**AIM OF THE EXERCISE**
Transcribe the records word for word, leaving nothing out.

──────── RECORD EXCERPTS

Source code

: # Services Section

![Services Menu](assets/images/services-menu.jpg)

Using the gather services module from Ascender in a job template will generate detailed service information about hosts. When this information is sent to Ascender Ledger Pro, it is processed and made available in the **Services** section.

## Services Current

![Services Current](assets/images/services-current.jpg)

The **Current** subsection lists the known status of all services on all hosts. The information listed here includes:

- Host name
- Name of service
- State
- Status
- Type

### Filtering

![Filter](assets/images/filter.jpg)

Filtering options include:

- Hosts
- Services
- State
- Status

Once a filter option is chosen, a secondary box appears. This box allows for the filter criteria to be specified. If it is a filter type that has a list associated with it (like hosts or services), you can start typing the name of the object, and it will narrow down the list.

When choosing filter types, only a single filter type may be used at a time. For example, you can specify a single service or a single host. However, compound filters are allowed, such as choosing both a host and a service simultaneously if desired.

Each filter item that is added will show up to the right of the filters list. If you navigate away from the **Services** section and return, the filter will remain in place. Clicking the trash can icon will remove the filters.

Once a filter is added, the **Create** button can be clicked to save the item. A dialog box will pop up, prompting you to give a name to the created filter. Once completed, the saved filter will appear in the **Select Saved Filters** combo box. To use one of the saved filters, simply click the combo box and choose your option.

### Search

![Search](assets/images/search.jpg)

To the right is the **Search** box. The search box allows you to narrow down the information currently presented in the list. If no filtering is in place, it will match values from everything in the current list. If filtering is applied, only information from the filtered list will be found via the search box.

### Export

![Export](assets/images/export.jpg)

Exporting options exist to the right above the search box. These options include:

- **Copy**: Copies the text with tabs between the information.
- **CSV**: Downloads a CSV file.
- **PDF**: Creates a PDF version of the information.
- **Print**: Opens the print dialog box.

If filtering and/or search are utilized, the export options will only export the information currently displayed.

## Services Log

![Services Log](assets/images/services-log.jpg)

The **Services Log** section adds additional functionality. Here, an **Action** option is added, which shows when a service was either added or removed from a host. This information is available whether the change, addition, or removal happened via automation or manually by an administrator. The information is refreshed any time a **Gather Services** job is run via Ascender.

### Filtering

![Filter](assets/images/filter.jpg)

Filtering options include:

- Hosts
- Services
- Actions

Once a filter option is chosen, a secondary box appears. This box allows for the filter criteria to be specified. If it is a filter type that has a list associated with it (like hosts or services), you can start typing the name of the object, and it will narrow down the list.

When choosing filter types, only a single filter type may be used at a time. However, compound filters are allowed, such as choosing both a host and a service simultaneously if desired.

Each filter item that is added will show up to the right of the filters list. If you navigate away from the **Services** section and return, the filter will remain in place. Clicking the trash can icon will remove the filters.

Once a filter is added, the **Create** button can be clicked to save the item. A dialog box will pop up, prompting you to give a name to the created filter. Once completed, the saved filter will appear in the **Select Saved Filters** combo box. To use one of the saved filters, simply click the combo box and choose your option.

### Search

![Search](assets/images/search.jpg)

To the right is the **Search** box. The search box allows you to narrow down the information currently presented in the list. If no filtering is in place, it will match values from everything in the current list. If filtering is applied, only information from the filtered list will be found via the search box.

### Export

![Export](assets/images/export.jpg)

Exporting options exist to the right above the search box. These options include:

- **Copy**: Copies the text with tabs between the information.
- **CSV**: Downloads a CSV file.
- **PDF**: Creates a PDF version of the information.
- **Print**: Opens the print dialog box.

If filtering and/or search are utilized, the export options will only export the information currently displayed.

────────────────

**EXERCISE ANSWER**
Source code

: # Services Section

![Services Menu](assets/images/services-menu.jpg)

Using the gather services module from Ascender in a job template will generate detailed service information about hosts. When this information is sent to Ascender Ledger Pro, it is processed and made available in the **Services** section.

## Services Current

![Services Current](assets/images/services-current.jpg)

The **Current** subsection lists the known status of all services on all hosts. The information listed here includes:

- Host name
- Name of service
- State
- Status
- Type

### Filtering

![Filter](assets/images/filter.jpg)

Filtering options include:

- Hosts
- Services
- State
- Status

Once a filter option is chosen, a secondary box appears. This box allows for the filter criteria to be specified. If it is a filter type that has a list associated with it (like hosts or services), you can start typing the name of the object, and it will narrow down the list.

When choosing filter types, only a single filter type may be used at a time. For example, you can specify a single service or a single host. However, compound filters are allowed, such as choosing both a host and a service simultaneously if desired.

Each filter item that is added will show up to the right of the filters list. If you navigate away from the **Services** section and return, the filter will remain in place. Clicking the trash can icon will remove the filters.

Once a filter is added, the **Create** button can be clicked to save the item. A dialog box will pop up, prompting you to give a name to the created filter. Once completed, the saved filter will appear in the **Select Saved Filters** combo box. To use one of the saved filters, simply click the combo box and choose your option.

### Search

![Search](assets/images/search.jpg)

To the right is the **Search** box. The search box allows you to narrow down the information currently presented in the list. If no filtering is in place, it will match values from everything in the current list. If filtering is applied, only information from the filtered list will be found via the search box.

### Export

![Export](assets/images/export.jpg)

Exporting options exist to the right above the search box. These options include:

- **Copy**: Copies the text with tabs between the information.
- **CSV**: Downloads a CSV file.
- **PDF**: Creates a PDF version of the information.
- **Print**: Opens the print dialog box.

If filtering and/or search are utilized, the export options will only export the information currently displayed.

## Services Log

![Services Log](assets/images/services-log.jpg)

The **Services Log** section adds additional functionality. Here, an **Action** option is added, which shows when a service was either added or removed from a host. This information is available whether the change, addition, or removal happened via automation or manually by an administrator. The information is refreshed any time a **Gather Services** job is run via Ascender.

### Filtering

![Filter](assets/images/filter.jpg)

Filtering options include:

- Hosts
- Services
- Actions

Once a filter option is chosen, a secondary box appears. This box allows for the filter criteria to be specified. If it is a filter type that has a list associated with it (like hosts or services), you can start typing the name of the object, and it will narrow down the list.

When choosing filter types, only a single filter type may be used at a time. However, compound filters are allowed, such as choosing both a host and a service simultaneously if desired.

Each filter item that is added will show up to the right of the filters list. If you navigate away from the **Services** section and return, the filter will remain in place. Clicking the trash can icon will remove the filters.

Once a filter is added, the **Create** button can be clicked to save the item. A dialog box will pop up, prompting you to give a name to the created filter. Once completed, the saved filter will appear in the **Select Saved Filters** combo box. To use one of the saved filters, simply click the combo box and choose your option.

### Search

![Search](assets/images/search.jpg)

To the right is the **Search** box. The search box allows you to narrow down the information currently presented in the list. If no filtering is in place, it will match values from everything in the current list. If filtering is applied, only information from the filtered list will be found via the search box.

### Export

![Export](assets/images/export.jpg)

Exporting options exist to the right above the search box. These options include:

- **Copy**: Copies the text with tabs between the information.
- **CSV**: Downloads a CSV file.
- **PDF**: Creates a PDF version of the information.
- **Print**: Opens the print dialog box.

If filtering and/or search are utilized, the export options will only export the information currently displayed.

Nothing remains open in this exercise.